Dentro de campo, um dos melhores laterais do país. Fora dele, uma incógnita absurda. Assim tem sido a carreira de Mário Fernandes. Apesar de incipiente, a trajetória do atleta tem sido marcada por inúmeras polêmicas, desde a sua fuga do Olímpico, em 2009, passando pela volta por cima, marcada pela conquista da titularidade no Grêmio, a convocação para a seleção, até a triste recusa para defender o país no clássico contra a Argentina na semana passada. Sem entrar no mérito da questão, concluo o tópico com uma frase que ilustra muito bem o episódio: “Às vezes, Deus dá asas para quem não sabe voar”.

Peixe

Em partida atrasada, o tricolor recebe o Santos de Muricy Ramalho, no Olímpico, na próxima quarta-feira, às 20h30. Sem Neymar, que defenderá a seleção nos amistosos contra Costa Rica e México, o Peixe deverá ter como substituto o ex-colorado Wason Renteria – que se notabilizou por comemorar os gols com um cachimbo.
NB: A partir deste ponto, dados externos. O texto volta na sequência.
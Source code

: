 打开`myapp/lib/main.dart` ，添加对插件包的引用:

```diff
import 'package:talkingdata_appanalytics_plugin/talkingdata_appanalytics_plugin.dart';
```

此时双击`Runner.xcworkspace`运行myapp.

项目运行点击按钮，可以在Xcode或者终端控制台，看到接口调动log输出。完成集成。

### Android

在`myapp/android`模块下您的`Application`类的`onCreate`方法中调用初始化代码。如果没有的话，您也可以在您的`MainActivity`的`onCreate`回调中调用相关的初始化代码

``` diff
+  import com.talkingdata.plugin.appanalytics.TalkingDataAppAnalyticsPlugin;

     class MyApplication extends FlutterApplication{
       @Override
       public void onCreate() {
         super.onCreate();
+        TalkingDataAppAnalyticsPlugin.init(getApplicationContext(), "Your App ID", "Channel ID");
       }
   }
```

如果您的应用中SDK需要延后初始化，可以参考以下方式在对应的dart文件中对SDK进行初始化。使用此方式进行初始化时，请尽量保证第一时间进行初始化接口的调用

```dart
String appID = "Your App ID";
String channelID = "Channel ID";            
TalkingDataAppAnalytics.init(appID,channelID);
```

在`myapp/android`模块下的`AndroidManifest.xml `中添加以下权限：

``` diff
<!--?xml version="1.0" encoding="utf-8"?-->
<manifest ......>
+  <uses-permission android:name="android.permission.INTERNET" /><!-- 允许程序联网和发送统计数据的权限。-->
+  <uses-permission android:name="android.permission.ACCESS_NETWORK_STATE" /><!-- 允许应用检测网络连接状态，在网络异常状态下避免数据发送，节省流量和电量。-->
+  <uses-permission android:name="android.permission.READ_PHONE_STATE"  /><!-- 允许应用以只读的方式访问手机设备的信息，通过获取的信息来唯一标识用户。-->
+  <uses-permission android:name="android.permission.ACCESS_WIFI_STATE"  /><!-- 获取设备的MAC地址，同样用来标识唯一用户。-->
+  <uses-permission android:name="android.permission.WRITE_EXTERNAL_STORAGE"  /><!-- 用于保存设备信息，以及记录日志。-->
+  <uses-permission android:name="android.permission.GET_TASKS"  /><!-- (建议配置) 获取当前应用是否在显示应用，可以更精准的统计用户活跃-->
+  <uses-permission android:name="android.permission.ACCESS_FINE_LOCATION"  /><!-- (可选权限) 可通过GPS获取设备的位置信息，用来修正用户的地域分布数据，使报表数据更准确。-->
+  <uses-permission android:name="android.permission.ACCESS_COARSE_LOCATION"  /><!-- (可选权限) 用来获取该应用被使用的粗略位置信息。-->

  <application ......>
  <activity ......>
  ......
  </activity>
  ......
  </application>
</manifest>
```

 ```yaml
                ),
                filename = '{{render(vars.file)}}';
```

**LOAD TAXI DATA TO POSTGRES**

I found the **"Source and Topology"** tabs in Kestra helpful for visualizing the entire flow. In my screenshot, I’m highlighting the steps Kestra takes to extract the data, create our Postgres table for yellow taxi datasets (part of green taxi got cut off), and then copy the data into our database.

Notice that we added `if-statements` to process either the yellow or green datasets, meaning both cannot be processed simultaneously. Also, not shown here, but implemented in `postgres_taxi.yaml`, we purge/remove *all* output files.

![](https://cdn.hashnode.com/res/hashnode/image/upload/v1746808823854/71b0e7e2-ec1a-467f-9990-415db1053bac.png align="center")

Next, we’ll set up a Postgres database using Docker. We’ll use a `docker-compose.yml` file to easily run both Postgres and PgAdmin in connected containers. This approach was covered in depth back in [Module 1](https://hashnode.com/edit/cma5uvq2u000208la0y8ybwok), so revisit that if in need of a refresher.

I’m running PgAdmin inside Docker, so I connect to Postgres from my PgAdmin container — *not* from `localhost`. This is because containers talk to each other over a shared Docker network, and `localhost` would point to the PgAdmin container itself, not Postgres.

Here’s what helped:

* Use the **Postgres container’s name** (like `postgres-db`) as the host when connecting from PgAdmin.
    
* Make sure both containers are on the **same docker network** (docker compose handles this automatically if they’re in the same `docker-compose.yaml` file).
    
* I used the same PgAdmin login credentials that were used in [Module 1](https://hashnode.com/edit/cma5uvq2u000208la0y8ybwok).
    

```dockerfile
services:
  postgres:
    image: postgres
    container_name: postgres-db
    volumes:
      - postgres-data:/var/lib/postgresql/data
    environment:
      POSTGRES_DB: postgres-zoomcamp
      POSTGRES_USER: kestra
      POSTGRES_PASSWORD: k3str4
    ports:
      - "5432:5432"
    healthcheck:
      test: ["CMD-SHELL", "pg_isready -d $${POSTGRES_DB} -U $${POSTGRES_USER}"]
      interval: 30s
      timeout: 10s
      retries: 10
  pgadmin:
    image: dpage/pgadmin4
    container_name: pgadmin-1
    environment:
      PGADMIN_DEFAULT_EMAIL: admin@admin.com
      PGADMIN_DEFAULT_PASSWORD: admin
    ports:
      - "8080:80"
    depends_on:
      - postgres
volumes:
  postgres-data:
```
No lado gremista, a única dúvida está no comando de ataque: se André Lima continuar fora, novamente jogará Brandão. Boa sorte aos azuis!

Formatura

É com grande alegria que comunico aos leitores e amigos a minha colação de grau em Comunicação Social/ Jornalismo. A celebração ocorreu no último dia 10 de setembro, no Campus da Ulbra, em Canoas. Depois disso, gozei de alguns dias de férias, por isso, a coluna não foi abastecida no período. Mas, agora, estou novamente a pleno e mais motivado do que nunca. Obrigado a todos pelas mensagens de carinho. Forte abraço e até a próxima.